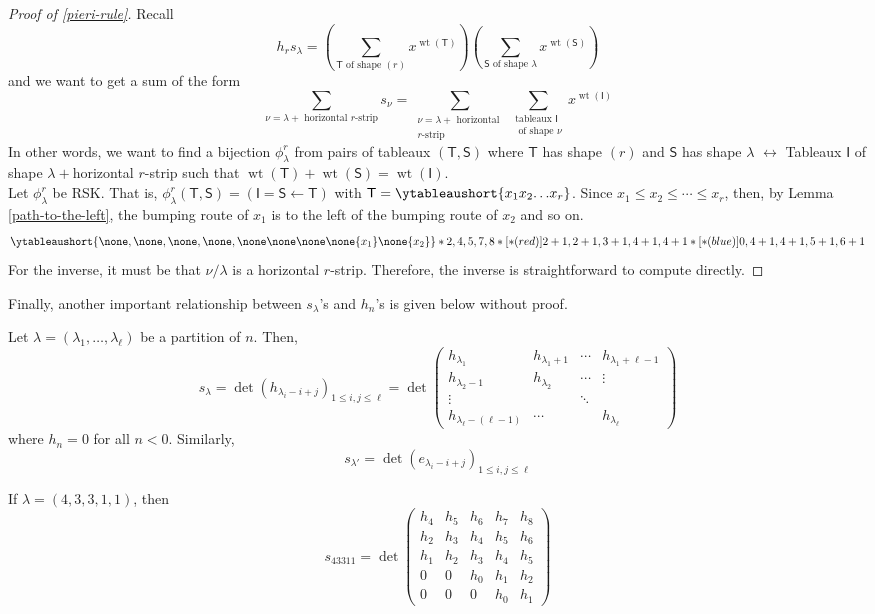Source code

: \documentclass[11pt,leqno,oneside]{amsart}
\numberwithin{thm}{section}
\newcommand{\T}{\mathsf{T}} %
\renewcommand{\S}{\mathsf{S}}
\newcommand{\wt}{\operatorname{wt}}
\begin{document}
\begin{proof}[Proof of \ref{pieri-rule}]
  Recall \[
    h_r s_\lambda = \left( \sum_{\T \text{ of shape }(r)} x^{\wt(\T)}
    \right) \left( \sum_{\S \text{ of shape }\lambda} x^{\wt(\S)}\right)
  \]
  and we want to get a sum of the form \[
    \sum_{\nu = \lambda+\text{ horizontal }r\text{-strip}} s_\nu =
    \sum_{\substack{\nu = \lambda+\text{ horizontal }\\r\text{-strip}}}
    \sum_{\substack{\text{tableaux }\mathsf{I}\\\text{ of shape }\nu}} x^{\wt(\mathsf{I})}
  \]
  In other words, we want to find a bijection \(\phi_\lambda^r\) from
  pairs of tableaux \((\T,\S)\) where \(\T\) has shape \((r)\) and
  \(\S\) has shape \(\lambda\) \(\leftrightarrow\) Tableaux
  \(\mathsf{I}\) of shape \(\lambda+\)horizontal \(r\)-strip such that
  \(\wt(\T)+\wt(\S)=\wt(\mathsf{I})\).\\

  Let \(\phi_\lambda^r\) be RSK. That is, \(\phi_{\lambda}^r(\T,\S) =
  (\mathsf{I} = \S \leftarrow \T)\) with \(\T =
  \ytableaushort{{x_1}{x_2}{\dots}{x_r}}\). Since \(x_1 \leq x_2 \leq
  \cdots \leq x_r\), then, by Lemma \ref{path-to-the-left}, the
  bumping route of \(x_1\) is to the left of the bumping route of
  \(x_2\) and so on. \[
    \ytableaushort{\none,\none,\none,\none,\none\none\none\none{x_1}\none{x_2}}*{2,4,5,7,8}*[*(red)]{2+1,2+1,3+1,4+1,4+1}*[*(blue)]{0,4+1,4+1,5+1,6+1}
  \]
  For the inverse, it must be that \(\nu/\lambda\) is a horizontal
  \(r\)-strip. Therefore, the inverse is straightforward to compute
  directly.
\end{proof}
Finally, another important relationship between \(s_\lambda\)'s and
\(h_n\)'s is given below without proof.
\begin{thm}
  Let \(\lambda = (\lambda_1, \ldots, \lambda_\ell)\) be a
  partition of \(n\). Then, \[ 
    s_\lambda = \det(h_{\lambda_i-i+j})_{1 \leq i,j \leq \ell} = \det\left(
      \begin{array}{cccc}
        h_{\lambda_1} & h_{\lambda_1+1} & \cdots &
                                                   h_{\lambda_1+\ell-1}\\
        h_{\lambda_2-1} & h_{\lambda_2} & \cdots & \vdots \\
        \vdots & & \ddots & \\
        h_{\lambda_\ell-(\ell-1)} & \cdots & & h_{\lambda_\ell}
      \end{array}
    \right)
  \]
  where \(h_n = 0\) for all \(n < 0\). Similarly, \[
    s_{\lambda'} = \det(e_{\lambda_i-i+j})_{1 \leq i,j \leq \ell}
  \]
\end{thm}
\begin{example}
  If \(\lambda = (4,3,3,1,1)\), then \[
    s_{43311} = \det \left(
      \begin{array}{ccccc}
        h_4&h_5&h_6&h_7&h_8\\
        h_2&h_3&h_4&h_5&h_6\\
        h_1&h_2&h_3&h_4&h_5\\
        0&0&h_0&h_1&h_2\\
        0&0&0&h_0&h_1
      \end{array}
\right)
  \]
\end{example}
\end{document}
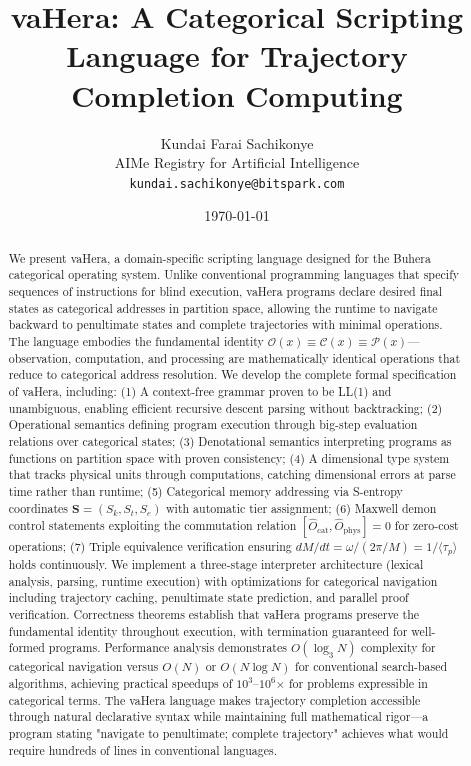 \documentclass[twocolumn,10pt]{article}
\title{vaHera: A Categorical Scripting Language for Trajectory Completion Computing}
\author{
Kundai Farai Sachikonye\\
AIMe Registry for Artificial Intelligence\\
\texttt{kundai.sachikonye@bitspark.com}
}
\date{\today}
\newcommand{\Scoord}{\mathbf{S}}
\theoremstyle{definition}
\theoremstyle{remark}
\begin{document}
\maketitle

\begin{abstract}
We present vaHera, a domain-specific scripting language designed for the Buhera categorical operating system. Unlike conventional programming languages that specify sequences of instructions for blind execution, vaHera programs declare desired final states as categorical addresses in partition space, allowing the runtime to navigate backward to penultimate states and complete trajectories with minimal operations. The language embodies the fundamental identity $\mathcal{O}(x) \equiv \mathcal{C}(x) \equiv \mathcal{P}(x)$—observation, computation, and processing are mathematically identical operations that reduce to categorical address resolution. We develop the complete formal specification of vaHera, including: (1) A context-free grammar proven to be LL(1) and unambiguous, enabling efficient recursive descent parsing without backtracking; (2) Operational semantics defining program execution through big-step evaluation relations over categorical states; (3) Denotational semantics interpreting programs as functions on partition space with proven consistency; (4) A dimensional type system that tracks physical units through computations, catching dimensional errors at parse time rather than runtime; (5) Categorical memory addressing via S-entropy coordinates $\Scoord = (S_k, S_t, S_e)$ with automatic tier assignment; (6) Maxwell demon control statements exploiting the commutation relation $[\hat{O}_{\text{cat}}, \hat{O}_{\text{phys}}] = 0$ for zero-cost operations; (7) Triple equivalence verification ensuring $dM/dt = \omega/(2\pi/M) = 1/\langle\tau_p\rangle$ holds continuously. We implement a three-stage interpreter architecture (lexical analysis, parsing, runtime execution) with optimizations for categorical navigation including trajectory caching, penultimate state prediction, and parallel proof verification. Correctness theorems establish that vaHera programs preserve the fundamental identity throughout execution, with termination guaranteed for well-formed programs. Performance analysis demonstrates $O(\log_3 N)$ complexity for categorical navigation versus $O(N)$ or $O(N \log N)$ for conventional search-based algorithms, achieving practical speedups of $10^3$--$10^6$× for problems expressible in categorical terms. The vaHera language makes trajectory completion accessible through natural declarative syntax while maintaining full mathematical rigor—a program stating "navigate to penultimate; complete trajectory" achieves what would require hundreds of lines in conventional languages.
\end{abstract}
\end{document}

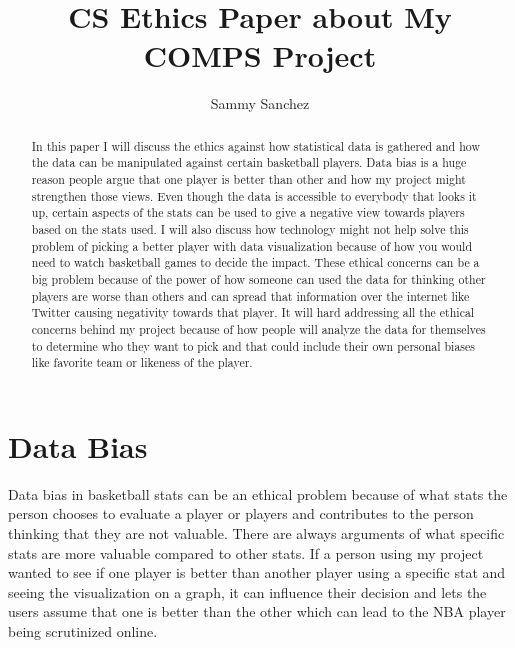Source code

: \documentclass[10pt,twocolumn]{article}
\title{CS Ethics Paper about My COMPS Project}
\author{Sammy Sanchez}
\affiliation{Occidental College}
\begin{document}
\maketitle

\begin{abstract}

 In this paper I will discuss the ethics against how statistical data is gathered and how the data can be manipulated against certain basketball players. Data bias is a huge reason people argue that one player is better than other and how my project might strengthen those views. Even though the data is accessible to everybody that looks it up, certain aspects of the stats can be used to give a negative view towards players based on the stats used. I will also discuss how technology might not help solve this problem of picking a better player with data visualization because of how you would need to watch basketball games to decide the impact. These ethical concerns can be a big problem because of the power of how someone can used the data for thinking other players are worse than others and can spread that information over the internet like Twitter causing negativity towards that player. It will hard addressing all the ethical concerns behind my project because of how people will analyze the data for themselves to determine who they want to pick and that could include their own personal biases like favorite team or likeness of the player. 
    

\end{abstract}

\section{Data Bias}

Data bias in basketball stats can be an ethical problem because of what stats the person chooses to evaluate a player or players and contributes to the person thinking that they are not valuable. There are always arguments of what specific stats are more valuable compared to other stats. If a person using my project wanted to see if one player is better than another player using a specific stat and seeing the visualization on a graph, it can influence their decision and lets the users assume that one is better than the other which can lead to the NBA player being scrutinized online.  
\end{document}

> _What is required_
Which lines run from the one holding "x_r\), then, by" through the one holding "partition of \(n\)." in the records above? Repeat them exactly, both included, and nothing more.

> _Answer for the task_
  \cdots \leq x_r\), then, by Lemma \ref{path-to-the-left}, the
  bumping route of \(x_1\) is to the left of the bumping route of
  \(x_2\) and so on. \[
    \ytableaushort{\none,\none,\none,\none,\none\none\none\none{x_1}\none{x_2}}*{2,4,5,7,8}*[*(red)]{2+1,2+1,3+1,4+1,4+1}*[*(blue)]{0,4+1,4+1,5+1,6+1}
  \]
  For the inverse, it must be that \(\nu/\lambda\) is a horizontal
  \(r\)-strip. Therefore, the inverse is straightforward to compute
  directly.
\end{proof}
Finally, another important relationship between \(s_\lambda\)'s and
\(h_n\)'s is given below without proof.
\begin{thm}
  Let \(\lambda = (\lambda_1, \ldots, \lambda_\ell)\) be a
  partition of \(n\). Then, \[ 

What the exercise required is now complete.